The bottom line:
Disagreement, not to be feared, or avoided, but rather, providing an opportunity to learn, gain insight and lean towards one another, bridging the gap.
Monthly Zoom-call in the tankespjärn-community.
I had shared three plus one links, and another community-member added yet another link, pieces speaking to the topic on disagreement.
The Future of Marriage
Dare to Disagree
Befriending Radical Disagreement
How democracies fall apart
I did something new on this call, as I normally doodle during the hour. This time, I asked permission to record the call, so I could doodle afterward instead, while watching the replay. All in all, an interesting experiment, because the actual energy of the call, in real time, poured into a doodle, is energizing and heightens the experience for me. Now, 1,5 weeks after the call, I’ve yet to post a reflecting ”here’s the October Zoom-call-summary” (i.e. this blog post), and I wonder if this is not the reason. In a sense, I am in disagreement with myself, as I fear people experience me as distant and not paying attention, when doodling during the call, but not doodling during the call in a sense makes me less present. Interesting.

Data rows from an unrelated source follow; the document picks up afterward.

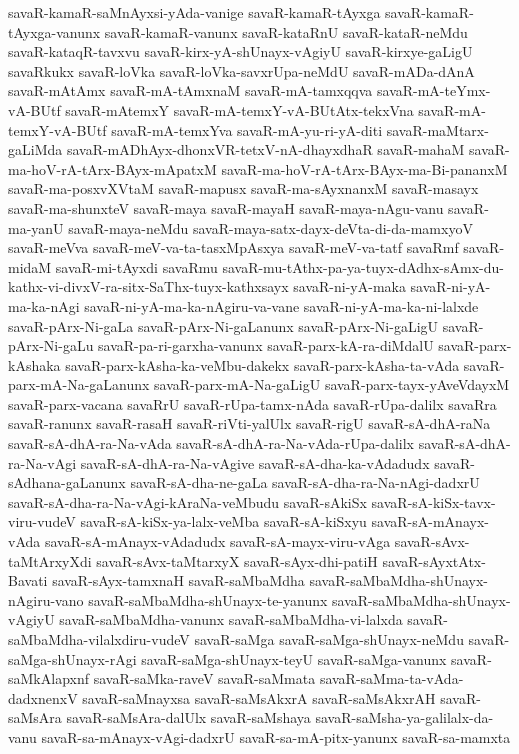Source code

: {savaR-kamaR-saMnAyxsi-yAda-vanige
savaR-kamaR-tAyxga
savaR-kamaR-tAyxga-vanunx
savaR-kamaR-vanunx
savaR-kataRnU
savaR-kataR-neMdu
savaR-kataqR-tavxvu
savaR-kirx-yA-shUnayx-vAgiyU
savaR-kirxye-gaLigU
savaRkukx
savaR-loVka
savaR-loVka-savxrUpa-neMdU
savaR-mADa-dAnA
savaR-mAtAmx
savaR-mA-tAmxnaM
savaR-mA-tamxqqva
savaR-mA-teYmx-vA-BUtf
savaR-mAtemxY
savaR-mA-temxY-vA-BUtAtx-tekxVna
savaR-mA-temxY-vA-BUtf
savaR-mA-temxYva
savaR-mA-yu-ri-yA-diti
savaR-maMtarx-gaLiMda
savaR-mADhAyx-dhonxVR-tetxV-nA-dhayxdhaR
savaR-mahaM
savaR-ma-hoV-rA-tArx-BAyx-mApatxM
savaR-ma-hoV-rA-tArx-BAyx-ma-Bi-pananxM
savaR-ma-posxvXVtaM
savaR-mapusx
savaR-ma-sAyxnanxM
savaR-masayx
savaR-ma-shunxteV
savaR-maya
savaR-mayaH
savaR-maya-nAgu-vanu
savaR-ma-yanU
savaR-maya-neMdu
savaR-maya-satx-dayx-deVta-di-da-mamxyoV
savaR-meVva
savaR-meV-va-ta-tasxMpAsxya
savaR-meV-va-tatf
savaRmf
savaR-midaM
savaR-mi-tAyxdi
savaRmu
savaR-mu-tAthx-pa-ya-tuyx-dAdhx-sAmx-du-kathx-vi-divxV-ra-sitx-SaThx-tuyx-kathxsayx
savaR-ni-yA-maka
savaR-ni-yA-ma-ka-nAgi
savaR-ni-yA-ma-ka-nAgiru-va-vane
savaR-ni-yA-ma-ka-ni-lalxde
savaR-pArx-Ni-gaLa
savaR-pArx-Ni-gaLanunx
savaR-pArx-Ni-gaLigU
savaR-pArx-Ni-gaLu
savaR-pa-ri-garxha-vanunx
savaR-parx-kA-ra-diMdalU
savaR-parx-kAshaka
savaR-parx-kAsha-ka-veMbu-dakekx
savaR-parx-kAsha-ta-vAda
savaR-parx-mA-Na-gaLanunx
savaR-parx-mA-Na-gaLigU
savaR-parx-tayx-yAveVdayxM
savaR-parx-vacana
savaRrU
savaR-rUpa-tamx-nAda
savaR-rUpa-dalilx
savaRra
savaR-ranunx
savaR-rasaH
savaR-riVti-yalUlx
savaR-rigU
savaR-sA-dhA-raNa
savaR-sA-dhA-ra-Na-vAda
savaR-sA-dhA-ra-Na-vAda-rUpa-dalilx
savaR-sA-dhA-ra-Na-vAgi
savaR-sA-dhA-ra-Na-vAgive
savaR-sA-dha-ka-vAdadudx
savaR-sAdhana-gaLanunx
savaR-sA-dha-ne-gaLa
savaR-sA-dha-ra-Na-nAgi-dadxrU
savaR-sA-dha-ra-Na-vAgi-kAraNa-veMbudu
savaR-sAkiSx
savaR-sA-kiSx-tavx-viru-vudeV
savaR-sA-kiSx-ya-lalx-veMba
savaR-sA-kiSxyu
savaR-sA-mAnayx-vAda
savaR-sA-mAnayx-vAdadudx
savaR-sA-mayx-viru-vAga
savaR-sAvx-taMtArxyXdi
savaR-sAvx-taMtarxyX
savaR-sAyx-dhi-patiH
savaR-sAyxtAtx-Bavati
savaR-sAyx-tamxnaH
savaR-saMbaMdha
savaR-saMbaMdha-shUnayx-nAgiru-vano
savaR-saMbaMdha-shUnayx-te-yanunx
savaR-saMbaMdha-shUnayx-vAgiyU
savaR-saMbaMdha-vanunx
savaR-saMbaMdha-vi-lalxda
savaR-saMbaMdha-vilalxdiru-vudeV
savaR-saMga
savaR-saMga-shUnayx-neMdu
savaR-saMga-shUnayx-rAgi
savaR-saMga-shUnayx-teyU
savaR-saMga-vanunx
savaR-saMkAlapxnf
savaR-saMka-raveV
savaR-saMmata
savaR-saMma-ta-vAda-dadxnenxV
savaR-saMnayxsa
savaR-saMsAkxrA
savaR-saMsAkxrAH
savaR-saMsAra
savaR-saMsAra-dalUlx
savaR-saMshaya
savaR-saMsha-ya-galilalx-da-vanu
savaR-sa-mAnayx-vAgi-dadxrU
savaR-sa-mA-pitx-yanunx
savaR-sa-mamxta
}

However, the call itself gave me many thoughts, as these calls are wont to do, as the doodle reveals to a greater extent than what follows. One of them being the signal disagreement carries, that here’s (possibly) a relationship needing my attention. The possibility lies in whether or not this is a relationship I care about. If not, perhaps the signal sent by the disagreement is to walk away. If yes, disagreement tells me here’s an opportunity to listen. Give the other person/s the gift of feeling heard, truly heard. Might be uncomfortable, within, but when listening, most often there’s the chance to find something to grab onto, something which connects us, something we have in common. A bridge, from you, to me, finding that place of sameness that you can then truly grow from. Where we agree on the foundational value but disagree on the how to get there.
The physicality of disagreement can take varying forms, one of the more subtle ones displayed in what happens when I put my hand out in front of me, like a stop-sign. If I then ask you to do the same, placing your hand up against mine, without fail, if I start to push, you will push back. I’ve yet to come across anyone n o t pushing back (except perhaps others who also uses this method to get their point across), and when I let go, when I release the pressure I am exerting, letting my hand fall away, the others hand follows along, because the resistance is gone. And with resistance gone, the stand-still comes to a close, and movement is possible. Again. Anew. If there’s a disagreement on the horizon, instead of sitting down opposite each other, try taking a walk. Side by side, disagreements have a harder time finding its foothold.
How the fear of disagreement might make me shut up, not express myself, not voice my opinion. Sometimes it’s not fear stopping me, sometimes I simply cannot be bothered. My take; this speaks to a lack of interest in the person and/or the argument.
Disagreement creates friction, which can initiate movement, making us come closer (or drive us farther apart), and how that friction often manifests as d i s c o m f o r t. How discomfort always, inherently, carries with it the opportunity for healing, which led to this powerful statement: Addiction is avoidance of discomfort. Logically, what follows then would be, with addiction, no healing?! If the path of least resistance (the addictive behavior) is chosen, facing discomfort not being chosen, the opportunity to burn through some emotional baggage gone.
And also, how thank god we do disagree. On what is beautiful, important, significant, thrilling, interesting. Without that type of disagreement, there would only be one type of art, and can you imagine a more boring world than one with only one artistic expression present? Disagreement thus helps generate change, providing the necessary friction and traction that makes movement possible.
Disagreement can make me lean towards, rather than away, and that to me, brings the feeling of hope, a feeling I naturally opt for, when given a choice (and when am I not given a choice? As the choice is mine, the choice is always given. I do not always choose it though.). All in all, I left this conversation with much greater regard, even fondness, for disagreement. Quite something, isn’t it?